Brazilian swimmer and politician

Amanda Brandão Armelau, better known as Índia Armelau (born 20 January 1988), is a Brazilian former swimmer and politician, affiliated with the Liberal Party (PL). She is currently a state deputy in the state of Rio de Janeiro, being the first Indigenous woman elected to the chamber.

In 2022, she was elected for her first mandate to the legislative assembly with 57,582 votes.

== Biography ==
Armelau is of Indigenous and Italian background. She was raised in the Aparecida neighborhood of Manaus, in Amazonas state, where she began her career as a swimmer at Academia Golfinho. She was at one point invited to become part of the swimming team of Atlético Rio Negro Clube.

=== Swimming career ===
Armelau competed in base categories with CR Vasco da Gama, in Rio de Janeiro, having taken part as a member of a youth team that won state championships. As an adult, she was a member of São Paulo-based Universidade Santa Cecília's (Unisanta) swim team.

According to World Aquatics, she participated in seven tryouts for the World Aquatics Championships between 2004 and 2006. Her best result was in the 50 meter butterfly, earning sixth place twice.

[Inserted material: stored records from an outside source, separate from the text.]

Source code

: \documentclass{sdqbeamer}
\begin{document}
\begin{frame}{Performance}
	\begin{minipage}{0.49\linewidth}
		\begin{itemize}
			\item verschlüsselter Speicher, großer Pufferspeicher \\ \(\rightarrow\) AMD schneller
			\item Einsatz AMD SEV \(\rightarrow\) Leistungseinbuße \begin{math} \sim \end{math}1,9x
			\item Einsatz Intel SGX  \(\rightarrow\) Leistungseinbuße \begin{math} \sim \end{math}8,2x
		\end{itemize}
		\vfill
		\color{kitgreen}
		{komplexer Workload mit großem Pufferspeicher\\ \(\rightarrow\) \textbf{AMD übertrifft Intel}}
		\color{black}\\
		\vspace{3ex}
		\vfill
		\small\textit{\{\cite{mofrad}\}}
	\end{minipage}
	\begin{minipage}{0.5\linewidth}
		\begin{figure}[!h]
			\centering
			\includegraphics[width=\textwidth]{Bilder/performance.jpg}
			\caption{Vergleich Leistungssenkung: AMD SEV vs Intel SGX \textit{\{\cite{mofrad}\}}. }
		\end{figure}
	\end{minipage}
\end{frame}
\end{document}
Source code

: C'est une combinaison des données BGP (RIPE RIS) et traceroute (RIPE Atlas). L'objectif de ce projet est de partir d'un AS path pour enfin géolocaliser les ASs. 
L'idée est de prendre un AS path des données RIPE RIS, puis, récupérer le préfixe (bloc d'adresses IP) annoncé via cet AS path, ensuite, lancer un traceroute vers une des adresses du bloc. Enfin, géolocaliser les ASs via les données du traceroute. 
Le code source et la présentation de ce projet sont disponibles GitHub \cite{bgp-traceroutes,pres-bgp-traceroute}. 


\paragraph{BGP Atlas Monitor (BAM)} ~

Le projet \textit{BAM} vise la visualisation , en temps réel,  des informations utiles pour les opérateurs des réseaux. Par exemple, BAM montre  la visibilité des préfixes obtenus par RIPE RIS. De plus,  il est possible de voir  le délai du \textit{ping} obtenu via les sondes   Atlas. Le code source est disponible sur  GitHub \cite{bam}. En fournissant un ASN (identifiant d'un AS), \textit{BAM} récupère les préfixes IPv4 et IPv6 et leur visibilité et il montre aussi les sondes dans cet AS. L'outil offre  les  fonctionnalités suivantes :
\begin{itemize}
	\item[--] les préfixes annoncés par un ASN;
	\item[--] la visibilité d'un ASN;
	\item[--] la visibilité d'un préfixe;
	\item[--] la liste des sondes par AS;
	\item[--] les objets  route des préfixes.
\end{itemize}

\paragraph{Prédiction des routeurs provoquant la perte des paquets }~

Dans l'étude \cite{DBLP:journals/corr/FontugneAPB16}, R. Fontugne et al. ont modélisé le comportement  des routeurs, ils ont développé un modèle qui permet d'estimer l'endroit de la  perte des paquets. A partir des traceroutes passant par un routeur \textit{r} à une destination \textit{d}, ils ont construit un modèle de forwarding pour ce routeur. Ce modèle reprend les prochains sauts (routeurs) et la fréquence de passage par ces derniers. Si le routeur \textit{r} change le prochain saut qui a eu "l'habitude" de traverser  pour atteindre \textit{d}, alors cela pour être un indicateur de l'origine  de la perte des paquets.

Armelau participated in the Brazil Swimming Trophy competition in 2005, with a third place in the 200m freestyle and the 4x50m freestyle. Later that same year, at the José Finkel Trophy competition, she came in second place at the 100m medley, losing to Rebeca Gusmão; and also came in third place at the 100m butterfly and second place at the 4 × 100 m medley. She helped to bring Unissanta to second place in the competition overall.

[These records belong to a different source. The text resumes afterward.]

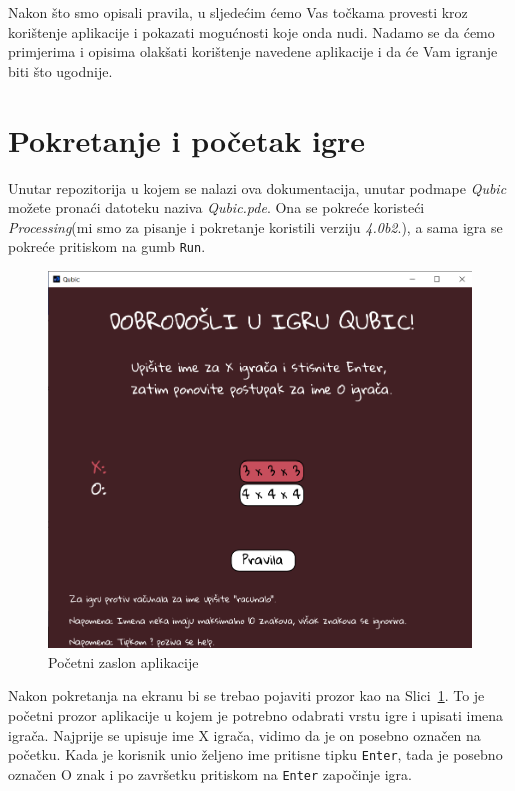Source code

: \documentclass[12pt]{scrartcl}
\begin{document}
Nakon što smo opisali pravila, u sljedećim ćemo Vas točkama provesti kroz korištenje aplikacije i pokazati mogućnosti koje onda nudi. Nadamo se da ćemo primjerima i opisima olakšati korištenje navedene aplikacije i da će Vam igranje biti što ugodnije. 

\section{Pokretanje i početak igre}
Unutar repozitorija u kojem se nalazi ova dokumentacija, unutar podmape \emph{Qubic} možete pronaći datoteku naziva \emph{Qubic.pde}. 
Ona se pokreće koristeći \emph{Processing}(mi smo za pisanje i pokretanje koristili verziju \emph{4.0b2}.), a sama igra se pokreće pritiskom na gumb \texttt{Run}. 

\begin{figure}[ht]
	\centering
	\includegraphics[scale=0.55]{pocetna.png}
	\caption{Početni zaslon aplikacije}
	\label{fig:poc}
\end{figure}

Nakon pokretanja na ekranu bi se trebao pojaviti prozor kao na Slici~\ref{fig:poc}. To je početni prozor aplikacije u kojem je potrebno odabrati vrstu igre i upisati imena igrača. Najprije se upisuje ime X igrača, vidimo da je on posebno označen na početku. Kada je korisnik unio željeno ime pritisne tipku \texttt{Enter}, tada je posebno označen O znak i po završetku pritiskom na \texttt{Enter} započinje igra.
\end{document}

She competed in the 2006 Copa Latina in São Paulo, having achieved a gold medal with the 4 × 100 m freestyle and silver during the 50m butterfly event.

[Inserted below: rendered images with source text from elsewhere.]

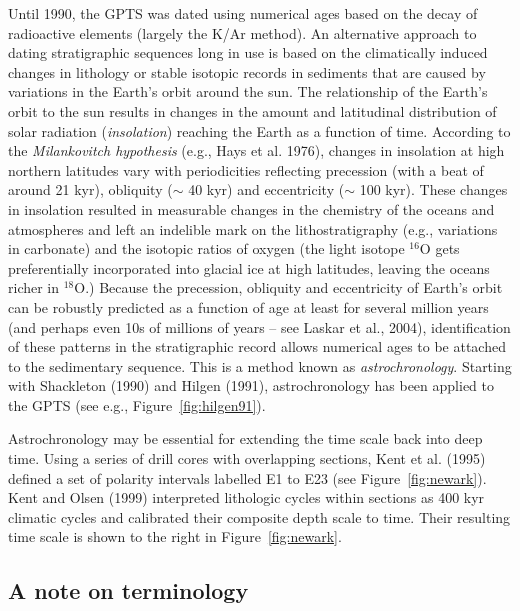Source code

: Until 1990, the GPTS was dated using numerical ages based on the decay of radioactive elements (largely the K/Ar method).  An alternative approach to dating stratigraphic sequences long in  use  is based on the climatically induced changes in lithology or stable isotopic records in sediments that are caused by variations in the Earth's orbit around the sun.    The relationship of the Earth's orbit to the sun results in changes in the amount and latitudinal distribution of solar radiation ({\it insolation}) reaching the Earth as a function of time.  According to the
 {\it Milankovitch hypothesis} (e.g., 
 Hays et al. 1976), \nocite{hays76} changes in insolation at high northern latitudes vary with periodicities reflecting precession (with a beat of around 21 kyr), obliquity ($\sim$ 40 kyr) and eccentricity ($\sim$ 100 kyr).  These changes in insolation  resulted in measurable changes in the chemistry of the oceans and atmospheres and left an indelible mark on the lithostratigraphy (e.g., variations in carbonate) and the isotopic ratios of oxygen (the light isotope $^{16}$O gets preferentially incorporated into glacial ice at high latitudes, leaving the oceans richer in $^{18}$O.)  Because the precession, obliquity and eccentricity of Earth's orbit can be robustly predicted as a function of age at least for several million years (and perhaps even 10s of millions of years -- see Laskar et al., 2004), \nocite{laskar04}  identification of these patterns in the stratigraphic record allows numerical ages to be attached to the sedimentary sequence.  This is  a method known as 
{\it astrochronology}.  
Starting with Shackleton (1990) and Hilgen  (1991), astrochronology has been applied to the GPTS (see e.g., Figure~\ref{fig:hilgen91}).    

Astrochronology may be essential for extending the time scale back into deep time.  Using a series of drill cores with overlapping sections, 
 Kent et al. (1995) defined a set of polarity intervals labelled E1 to E23 (see Figure~\ref{fig:newark}).  Kent and 
 Olsen (1999) \nocite{kent95} \nocite{kent99b} interpreted  lithologic cycles within sections as 400 kyr climatic cycles and calibrated their composite depth scale to time.    Their resulting time scale is shown to the right in Figure~\ref{fig:newark}.    




\subsection{ A note on terminology}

=== Post-sports career ===
Armelau ended her career as an athlete in 2008 and began studying to become licensed as a teacher, graduating with a bachelor's degree in physical education. She participated in the "Musa do Cariocão 2012" contest, promoted by the CNT program Balanço Esportivo, representing Vasco da Gama. She went on to become a businesswoman in the fitness industry, being the owner of a CrossFit training center.

=== Political career ===
Armelau became known for her posts relating to politics on social media, criticizing the Workers' Party. She became a member of the PL and was elected a state deputy in the state of Rio de Janeiro in 2022, with 57,582 votes.

As a state deputy, she approved a law that instituted 31 July as "Vira-Lata day" on the official calendar of the state of Rio de Janeiro, with the objective of promoting the adoption of pets that aren't purebred. In January 2024, she presented an amendment to taxes to put 815 million reais towards infrastructure projects and the purchasing of air conditioning for state schools.

In February 2024, she voted in favor of allowing fellow deputy Lucinha to keep her position after she had been removed from office by the state, having been accused of having links to the militias.

During the 2024 Rio de Janeiro mayoral election, she was chosen to be the vice-mayoral pick for the ticket led by Alexandre Ramagem. They came in second place behind Eduardo Paes and Eduardo Cavaliere.